Everyone thinks Maxxam’s plan is daffy, not least because it’s counting on generating some $400 million in profits from real estate development at a time when the real estate market is deader than dead. The judge in the bankruptcy case could easily disqualify the plan on these grounds alone. So it seems to come down to one of the two nice-sounding plans. And that sounds nice.

But what no one talks about is that Maxxam has filed a second plan — what it calls “the alternative plans” (one for Palco, one for sister company Scotia Pacific). These alternative plans are much starker, and it seems that Maxxam is throwing them out there in the belief that squabbling amongst Marathon and the bondholders will prevent them from coming to accord. Under the “alternative plans,” everyone gets something. Marathon takes the town of Scotia and the mill. The bondholders get most of the forest. But Maxxam walks away with the 6,600 acres it calls “The Ancient Forests” — the most mature, highest value stands in the company’s stock.

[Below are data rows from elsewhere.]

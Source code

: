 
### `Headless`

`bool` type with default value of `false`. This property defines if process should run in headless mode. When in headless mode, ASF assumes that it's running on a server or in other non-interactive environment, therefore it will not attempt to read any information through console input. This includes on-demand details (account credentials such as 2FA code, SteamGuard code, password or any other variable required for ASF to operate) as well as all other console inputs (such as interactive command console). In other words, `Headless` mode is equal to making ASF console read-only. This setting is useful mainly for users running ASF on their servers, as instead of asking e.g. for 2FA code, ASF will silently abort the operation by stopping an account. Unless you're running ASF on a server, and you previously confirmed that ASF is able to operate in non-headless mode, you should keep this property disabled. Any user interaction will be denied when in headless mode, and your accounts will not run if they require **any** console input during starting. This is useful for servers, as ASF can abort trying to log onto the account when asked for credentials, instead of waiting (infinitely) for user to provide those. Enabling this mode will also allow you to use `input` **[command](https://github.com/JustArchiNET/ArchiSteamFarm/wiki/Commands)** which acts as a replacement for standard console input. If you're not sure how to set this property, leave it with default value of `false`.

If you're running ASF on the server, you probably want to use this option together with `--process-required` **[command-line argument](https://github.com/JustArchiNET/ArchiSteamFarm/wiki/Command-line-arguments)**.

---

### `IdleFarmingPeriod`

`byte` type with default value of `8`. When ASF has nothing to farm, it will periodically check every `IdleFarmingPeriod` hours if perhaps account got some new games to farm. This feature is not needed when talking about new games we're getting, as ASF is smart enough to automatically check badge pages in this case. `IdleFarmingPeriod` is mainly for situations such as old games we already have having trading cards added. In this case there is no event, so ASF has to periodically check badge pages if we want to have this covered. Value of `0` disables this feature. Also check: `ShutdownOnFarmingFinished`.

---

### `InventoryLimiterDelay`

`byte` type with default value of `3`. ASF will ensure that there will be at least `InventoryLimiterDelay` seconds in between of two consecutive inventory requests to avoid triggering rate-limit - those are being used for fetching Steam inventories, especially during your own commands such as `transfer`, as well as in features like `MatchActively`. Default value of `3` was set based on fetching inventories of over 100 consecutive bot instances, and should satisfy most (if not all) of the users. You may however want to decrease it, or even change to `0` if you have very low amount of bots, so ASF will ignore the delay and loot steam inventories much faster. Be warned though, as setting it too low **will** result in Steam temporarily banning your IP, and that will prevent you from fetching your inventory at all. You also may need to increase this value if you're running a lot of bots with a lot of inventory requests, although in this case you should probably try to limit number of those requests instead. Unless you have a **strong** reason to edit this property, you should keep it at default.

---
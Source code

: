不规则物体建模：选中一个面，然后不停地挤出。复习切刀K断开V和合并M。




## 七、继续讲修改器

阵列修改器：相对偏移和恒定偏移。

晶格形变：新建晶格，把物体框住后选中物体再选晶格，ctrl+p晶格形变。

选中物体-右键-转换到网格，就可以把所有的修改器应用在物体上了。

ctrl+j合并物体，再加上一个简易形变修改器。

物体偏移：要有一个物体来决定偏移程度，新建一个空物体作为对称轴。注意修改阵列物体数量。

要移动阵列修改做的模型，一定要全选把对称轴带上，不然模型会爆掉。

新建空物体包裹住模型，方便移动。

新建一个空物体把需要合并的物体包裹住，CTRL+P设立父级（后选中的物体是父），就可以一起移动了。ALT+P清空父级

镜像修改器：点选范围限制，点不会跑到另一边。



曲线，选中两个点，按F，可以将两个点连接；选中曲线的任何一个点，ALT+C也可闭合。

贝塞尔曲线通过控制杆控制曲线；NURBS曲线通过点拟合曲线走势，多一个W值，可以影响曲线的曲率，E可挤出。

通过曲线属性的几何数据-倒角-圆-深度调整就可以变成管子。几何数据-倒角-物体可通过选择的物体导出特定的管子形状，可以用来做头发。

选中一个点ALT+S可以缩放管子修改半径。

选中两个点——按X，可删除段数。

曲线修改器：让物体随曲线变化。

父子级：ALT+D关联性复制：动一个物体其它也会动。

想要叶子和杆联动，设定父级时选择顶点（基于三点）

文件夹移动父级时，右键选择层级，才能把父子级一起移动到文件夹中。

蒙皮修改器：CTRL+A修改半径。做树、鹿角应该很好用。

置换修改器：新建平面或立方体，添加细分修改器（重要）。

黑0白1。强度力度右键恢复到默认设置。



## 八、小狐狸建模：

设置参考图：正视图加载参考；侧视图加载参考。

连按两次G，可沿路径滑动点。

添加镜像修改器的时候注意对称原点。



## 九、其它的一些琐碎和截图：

What would it do with those stands? Perhaps it would continue to try to sell them to the government at highly inflated costs, leaving Hurwitz with one final payday. Perhaps it would simply log them, or threaten to. Though the assumption is that the stands are protected through the Headwaters Agreement, Palco argues in its paperwork with the court that it can do all kinds of stuff to them: “road use, upgrading, and construction; blasting; drilling and mining; hunting; thinning; timber removal; and related land-use activities.”